Is there a reason you are using the properties directly from the Quaternion instead of getting them in Euler values instead? Seems like it might be better to use Euler angles for checks since I don’t know exactly what values for Quaternion mean based on other factors. They can change unintuitively since they are using an imaginary number space to calculate rotations.
Yes, the scene is simply an even platform with the agent in the middle of it. No changes are made to the environment.
Instead of the magic number that I used before I now use Vector3.Angle to calculate how much the agent has rotated. So instead it is now:
float angle = Vector3.Angle(Vector3.up,transform.up);
// if fell over
if(angle > 30){
SetReward(-1f);
EndEpisode();
}
SetReward(0.01f);
How many agents are you learning on and how many instances of the environment are you running?
Your batch and buffer size are way too small if you are doing something like n agents times p environments.
Crank that learning rate up, your std of reward is tiny. It should be bouncing around to get the agent out of local maxima (but not so erratic that it can’t learn).

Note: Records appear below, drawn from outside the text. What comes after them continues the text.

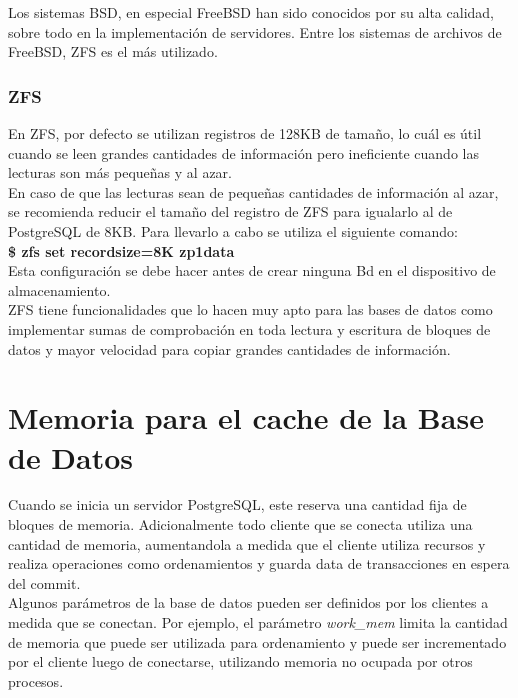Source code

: Los sistemas BSD, en especial FreeBSD han sido conocidos por su alta calidad, sobre todo en la implementación de servidores. Entre los sistemas de archivos de FreeBSD, ZFS es el más utilizado.

\subsubsection{ZFS}

En ZFS, por defecto se utilizan registros de 128KB de tamaño, lo cuál es útil cuando se leen grandes cantidades de información pero ineficiente cuando las lecturas son más pequeñas y al azar.\\

En caso de que las lecturas sean de pequeñas cantidades de información al azar, se recomienda reducir el tamaño del registro de ZFS para igualarlo al de PostgreSQL de 8KB. Para llevarlo a cabo se utiliza el siguiente comando:\\

\textbf{\$ zfs set recordsize=8K zp1\/data}\\

Esta configuración se debe hacer antes de crear ninguna Bd en el dispositivo de almacenamiento.\\

ZFS tiene funcionalidades que lo hacen muy apto para las bases de datos como implementar sumas de comprobación en toda lectura y escritura de bloques de datos y mayor velocidad para copiar grandes cantidades de información.

\section{Memoria para el cache de la Base de Datos}

Cuando se inicia un servidor PostgreSQL, este reserva una cantidad fija de bloques de memoria. Adicionalmente todo cliente que se conecta utiliza una cantidad de memoria, aumentandola a medida que el cliente utiliza recursos y realiza operaciones como ordenamientos y guarda data de transacciones en espera del commit.\\

Algunos parámetros de la base de datos pueden ser definidos por los clientes a medida que se conectan. Por ejemplo, el parámetro  \textit{work\_mem} limita la cantidad de memoria que puede ser utilizada para ordenamiento y puede ser incrementado por el cliente luego de conectarse, utilizando memoria no ocupada por otros procesos.\\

Add some hidden layers, it’s easier to set that high and assume you’re over-fitting than it is to guess what’s going wrong when the agent won’t train (which it won’t do with too few deep layers).
Reward Sculpting -
Your reward system looks really harsh to me, when agents are over punished they can get stuck trying to minimize the punishment instead of optimizing the rewards. This can lead to behaviors like purposely resetting themselves.
I try to only do a -1 reset from unrecoverable positions at first. You can always optimize to reset more often later to speed up training.
You are always rewarding the agent +0.01 anytime it isn’t being reset. This doesn’t give the agents any feed back about which actions are ‘more right’ than others. Try rewarding the agent more when it is straight up and less (while still giving a reward) when the agents is near a tipping point or about to be reset.
Your max steps per agent is large, with a fixed tilmestep of 0.02 (default) at 50 steps/second you are expecting the agent to stand for 80 seconds. I’d shorten that to something more attainable and reward the agent at the end for making it. You can always add more steps once you know it’s progressing.